Source texts of formatted documents
•••

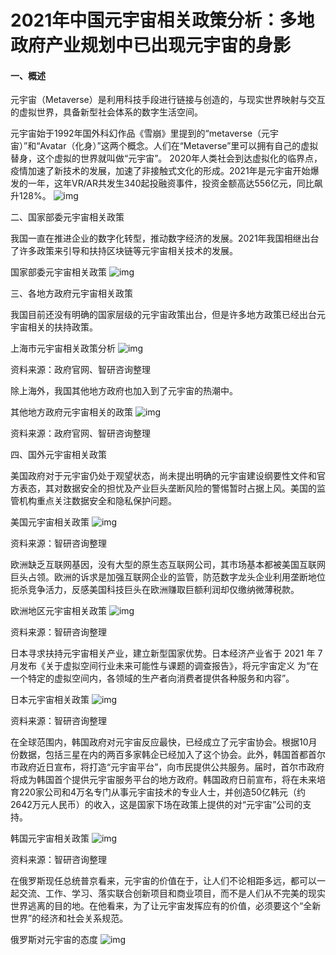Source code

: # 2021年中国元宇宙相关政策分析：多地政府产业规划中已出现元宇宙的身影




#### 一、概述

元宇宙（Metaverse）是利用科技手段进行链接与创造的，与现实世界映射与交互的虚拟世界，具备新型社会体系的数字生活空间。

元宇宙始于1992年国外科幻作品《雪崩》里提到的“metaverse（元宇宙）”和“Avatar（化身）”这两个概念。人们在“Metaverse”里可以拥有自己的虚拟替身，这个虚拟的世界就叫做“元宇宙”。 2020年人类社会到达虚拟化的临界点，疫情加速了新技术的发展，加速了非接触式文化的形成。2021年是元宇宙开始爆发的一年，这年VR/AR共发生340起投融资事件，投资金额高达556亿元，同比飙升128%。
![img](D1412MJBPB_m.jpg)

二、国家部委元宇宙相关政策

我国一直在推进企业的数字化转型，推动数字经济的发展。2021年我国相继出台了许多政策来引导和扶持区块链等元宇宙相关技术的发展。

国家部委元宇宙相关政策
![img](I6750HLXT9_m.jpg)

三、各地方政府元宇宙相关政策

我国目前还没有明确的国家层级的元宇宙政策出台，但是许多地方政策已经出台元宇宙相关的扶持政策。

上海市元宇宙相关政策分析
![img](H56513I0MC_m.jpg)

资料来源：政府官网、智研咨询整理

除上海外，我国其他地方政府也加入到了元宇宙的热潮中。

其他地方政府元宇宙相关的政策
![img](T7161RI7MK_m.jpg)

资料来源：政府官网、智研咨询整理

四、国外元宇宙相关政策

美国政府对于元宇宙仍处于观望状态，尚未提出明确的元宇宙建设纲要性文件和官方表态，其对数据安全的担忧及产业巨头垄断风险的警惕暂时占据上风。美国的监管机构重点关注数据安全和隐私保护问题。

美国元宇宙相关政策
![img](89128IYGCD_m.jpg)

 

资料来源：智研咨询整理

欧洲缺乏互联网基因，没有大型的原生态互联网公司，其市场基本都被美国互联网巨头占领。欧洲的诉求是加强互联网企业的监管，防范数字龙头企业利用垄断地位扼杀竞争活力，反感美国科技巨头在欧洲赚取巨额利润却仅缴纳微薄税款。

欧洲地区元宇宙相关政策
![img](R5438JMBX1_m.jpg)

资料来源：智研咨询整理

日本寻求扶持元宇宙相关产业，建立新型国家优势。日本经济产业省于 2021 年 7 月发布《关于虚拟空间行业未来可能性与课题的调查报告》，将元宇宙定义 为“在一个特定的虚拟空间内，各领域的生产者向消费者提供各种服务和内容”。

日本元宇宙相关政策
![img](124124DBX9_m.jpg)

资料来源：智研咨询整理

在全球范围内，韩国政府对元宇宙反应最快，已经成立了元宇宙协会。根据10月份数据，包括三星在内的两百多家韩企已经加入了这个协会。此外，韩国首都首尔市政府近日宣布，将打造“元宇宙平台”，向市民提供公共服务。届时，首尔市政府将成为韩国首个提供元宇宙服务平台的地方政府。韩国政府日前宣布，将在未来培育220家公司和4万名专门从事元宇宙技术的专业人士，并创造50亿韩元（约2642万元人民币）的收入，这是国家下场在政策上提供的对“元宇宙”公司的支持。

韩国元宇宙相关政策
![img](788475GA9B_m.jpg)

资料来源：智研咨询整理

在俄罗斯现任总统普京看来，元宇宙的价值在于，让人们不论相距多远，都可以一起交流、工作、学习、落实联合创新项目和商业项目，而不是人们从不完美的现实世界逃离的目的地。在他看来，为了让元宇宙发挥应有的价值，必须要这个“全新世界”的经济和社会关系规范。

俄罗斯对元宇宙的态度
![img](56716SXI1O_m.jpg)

•••

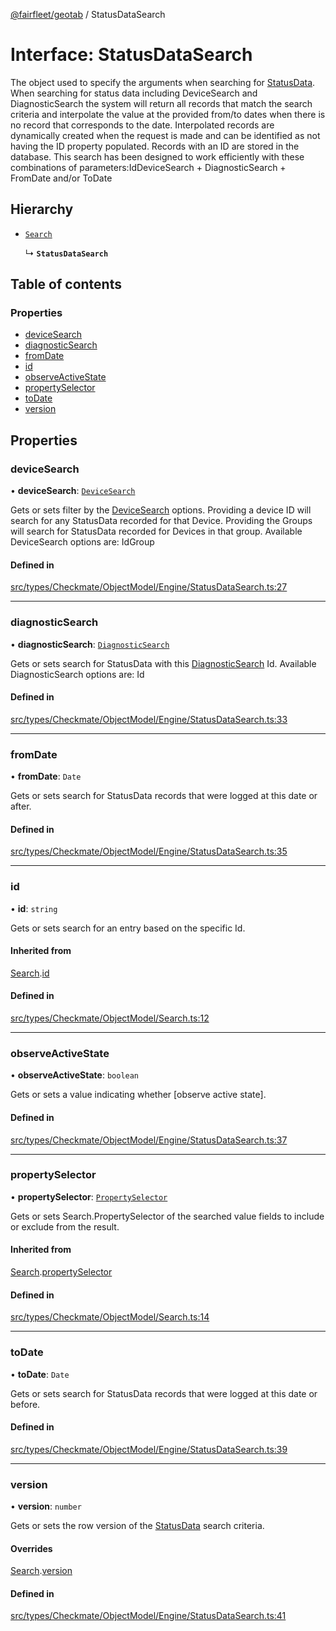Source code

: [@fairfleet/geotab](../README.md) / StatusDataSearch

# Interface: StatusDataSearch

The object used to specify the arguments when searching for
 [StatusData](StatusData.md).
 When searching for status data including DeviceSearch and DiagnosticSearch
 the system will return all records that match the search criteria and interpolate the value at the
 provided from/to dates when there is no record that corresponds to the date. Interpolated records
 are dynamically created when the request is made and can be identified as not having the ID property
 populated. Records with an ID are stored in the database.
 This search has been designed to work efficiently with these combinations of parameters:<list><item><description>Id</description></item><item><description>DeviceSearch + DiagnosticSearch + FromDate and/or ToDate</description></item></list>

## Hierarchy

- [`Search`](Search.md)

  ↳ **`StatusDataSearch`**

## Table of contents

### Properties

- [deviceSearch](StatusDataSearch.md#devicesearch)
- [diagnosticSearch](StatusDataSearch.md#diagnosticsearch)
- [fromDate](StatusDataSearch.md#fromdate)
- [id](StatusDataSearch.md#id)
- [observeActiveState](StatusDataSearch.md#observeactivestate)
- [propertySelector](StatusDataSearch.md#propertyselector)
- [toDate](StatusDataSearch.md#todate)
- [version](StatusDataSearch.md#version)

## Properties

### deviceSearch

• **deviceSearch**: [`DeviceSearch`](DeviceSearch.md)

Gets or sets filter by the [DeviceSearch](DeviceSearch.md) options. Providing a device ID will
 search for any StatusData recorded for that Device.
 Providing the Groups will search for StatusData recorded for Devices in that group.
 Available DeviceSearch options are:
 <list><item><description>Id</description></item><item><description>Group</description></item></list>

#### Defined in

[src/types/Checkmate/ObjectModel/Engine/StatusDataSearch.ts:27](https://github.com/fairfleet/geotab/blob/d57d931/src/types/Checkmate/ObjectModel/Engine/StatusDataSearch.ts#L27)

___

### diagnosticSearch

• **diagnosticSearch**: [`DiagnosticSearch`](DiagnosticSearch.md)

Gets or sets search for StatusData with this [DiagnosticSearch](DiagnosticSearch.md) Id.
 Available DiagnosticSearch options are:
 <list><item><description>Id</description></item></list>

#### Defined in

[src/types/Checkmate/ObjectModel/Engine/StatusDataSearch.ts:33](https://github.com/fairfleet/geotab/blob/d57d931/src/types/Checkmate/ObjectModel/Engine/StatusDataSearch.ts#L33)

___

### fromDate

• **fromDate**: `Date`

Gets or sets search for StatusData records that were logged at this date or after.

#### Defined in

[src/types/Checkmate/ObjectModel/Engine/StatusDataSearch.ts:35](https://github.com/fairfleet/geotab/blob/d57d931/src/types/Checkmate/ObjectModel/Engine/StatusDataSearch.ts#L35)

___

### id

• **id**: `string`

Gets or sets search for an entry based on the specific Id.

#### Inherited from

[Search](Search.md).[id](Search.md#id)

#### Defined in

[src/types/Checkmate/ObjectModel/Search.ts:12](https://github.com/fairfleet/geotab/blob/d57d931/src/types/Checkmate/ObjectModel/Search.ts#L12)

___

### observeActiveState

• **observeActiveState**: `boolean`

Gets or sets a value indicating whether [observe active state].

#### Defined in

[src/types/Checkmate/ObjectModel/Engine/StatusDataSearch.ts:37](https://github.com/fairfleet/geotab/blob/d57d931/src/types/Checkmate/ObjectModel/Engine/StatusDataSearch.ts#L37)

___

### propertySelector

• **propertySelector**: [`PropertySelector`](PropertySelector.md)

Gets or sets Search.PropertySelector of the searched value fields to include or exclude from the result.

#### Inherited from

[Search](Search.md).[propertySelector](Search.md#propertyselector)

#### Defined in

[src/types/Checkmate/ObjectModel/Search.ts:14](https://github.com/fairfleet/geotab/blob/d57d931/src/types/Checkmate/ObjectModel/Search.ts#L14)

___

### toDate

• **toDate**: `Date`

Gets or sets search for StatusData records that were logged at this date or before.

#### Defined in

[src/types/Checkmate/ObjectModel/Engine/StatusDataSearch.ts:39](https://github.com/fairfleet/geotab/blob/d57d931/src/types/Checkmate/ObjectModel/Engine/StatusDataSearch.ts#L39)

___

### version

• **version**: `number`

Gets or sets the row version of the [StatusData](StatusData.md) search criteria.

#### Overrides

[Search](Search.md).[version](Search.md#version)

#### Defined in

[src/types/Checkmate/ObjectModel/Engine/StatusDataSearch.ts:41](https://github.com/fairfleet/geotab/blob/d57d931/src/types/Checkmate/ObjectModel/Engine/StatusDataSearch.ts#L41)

•••

▶ Aim of the task:
Whenever the string "with" turns up in a line of the data, copy that line.

▶ Exercise solution:
 populated. Records with an ID are stored in the database.
 This search has been designed to work efficiently with these combinations of parameters:<list><item><description>Id</description></item><item><description>DeviceSearch + DiagnosticSearch + FromDate and/or ToDate</description></item></list>
Gets or sets search for StatusData with this [DiagnosticSearch](DiagnosticSearch.md) Id.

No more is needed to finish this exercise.